The overall prevalence of K. kingae in the 0- to 4-year-old group found in this investigation is substantially lower than that detected a few years ago among children attending a DCC in the city of Beer-Sheva (24). It should be pointed out that the fraction of children attending DCCs in the present study population could not be determined. It is possible that the high rate of carriage of K. kingae found in the previous study was the result of increased transmission of the organism among susceptible young children exposed to crowded conditions prevalent in the DCC. Increased rates of carriage of other respiratory pathogens such as S. pneumoniae or H. influenzae type b have also been demonstrated among DCC attendees compared to children cared for at home (11).
It appears, then, that the striking epidemiological features of invasive K. kingae infections cannot be explained solely on the basis of the characteristics of the respiratory carriage of the organism, and, therefore, additional factors should be proposed.
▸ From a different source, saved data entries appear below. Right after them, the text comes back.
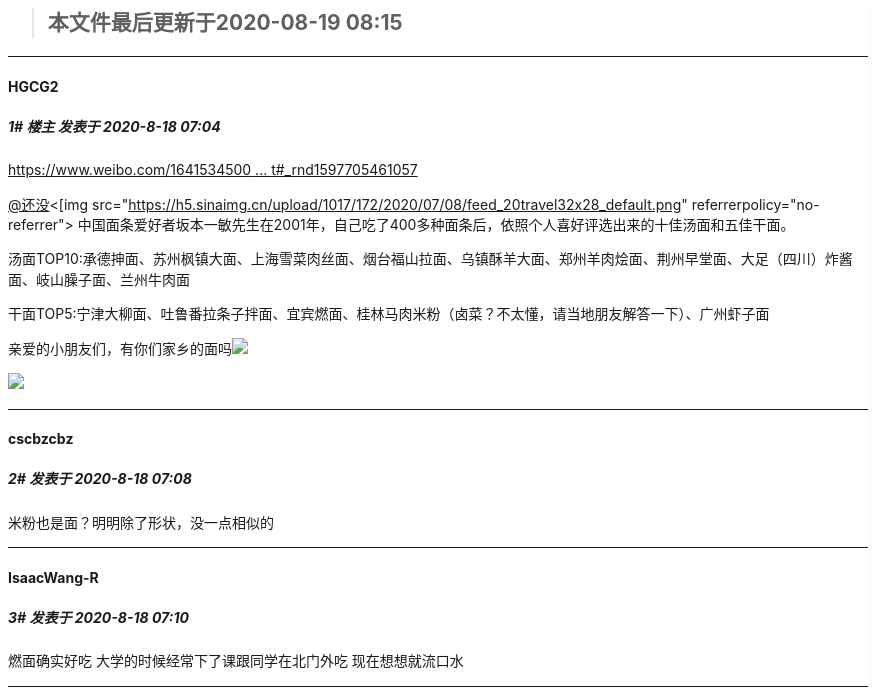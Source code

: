 > ## **本文件最后更新于2020-08-19 08:15** 



-----

####  HGCG2  
##### 1#       楼主       发表于 2020-8-18 07:04



[https://www.weibo.com/1641534500 ... t#_rnd1597705461057](https://www.weibo.com/1641534500/JgmTUn0HU?type=comment#_rnd1597705461057)

[@还没](https://www.weibo.com/notyet?refer_flag=0000015010_&amp;from=feed&amp;loc=nickname)<[img src="https://h5.sinaimg.cn/upload/1017/172/2020/07/08/feed_20travel32x28_default.png" referrerpolicy="no-referrer">
中国面条爱好者坂本一敏先生在2001年，自己吃了400多种面条后，依照个人喜好评选出来的十佳汤面和五佳干面。

汤面TOP10:承德抻面、苏州枫镇大面、上海雪菜肉丝面、烟台福山拉面、乌镇酥羊大面、郑州羊肉烩面、荆州早堂面、大足（四川）炸酱面、岐山臊子面、兰州牛肉面

干面TOP5:宁津大柳面、吐鲁番拉条子拌面、宜宾燃面、桂林马肉米粉（卤菜？不太懂，请当地朋友解答一下）、广州虾子面

亲爱的小朋友们，有你们家乡的面吗<img src="https://img.t.sinajs.cn/t4/appstyle/expression/ext/normal/2d/2018new_xiaoerbuyu_org.png" referrerpolicy="no-referrer">

<img src="http://wx3.sinaimg.cn/large/61d7d424gy1ghu38wp16uj215n0u01l7.jpg" referrerpolicy="no-referrer">








-----

####  cscbzcbz  
##### 2#       发表于 2020-8-18 07:08




米粉也是面？明明除了形状，没一点相似的







-----

####  IsaacWang-R  
##### 3#       发表于 2020-8-18 07:10




燃面确实好吃 大学的时候经常下了课跟同学在北门外吃 现在想想就流口水







-----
It is remarkable that signs of upper respiratory tract infection, stomatitis, or diarrhea were found on admission in more than half of the children who later grew K. kingae from a normally sterile body site. These findings, which were recorded in the patients' charts by physicians who were unaware of the etiology of the infection, are highly suggestive of a concomitant viral infection. The important role played by viruses in the causation of pneumococcal or meningococcal infections has been firmly established (16, 17). Respiratory viruses are frequent precipitating factors of otitis media, pneumonia, bacteremia, or meningitis among persons already colonized by these respiratory pathogens (15, 17). Recent reports have shown that specific viral infections may also predispose individuals to acquisition of invasive K. kingae infections. In a study by Amir and Yagupsky, K. kingae bacteremia was documented in 4 of 29 young children with culture-proven herpetic gingivostomatitis (2). In addition, occurrence of K. kingae endocarditis following chicken pox was also described in another report (21). These reports suggest that viral infections causing damage to the respiratory mucosa or buccal aftae facilitate local invasion by K. kingae organisms residing in the pharynx, followed by penetration of the bacterium into the bloodstream and seeding to remote sites. It is suggested that the peculiar epidemiological features of invasive K. kingae infections result from the interplay of the respiratory carriage of the organism with viral infections and possibly other, still-unidentified factors.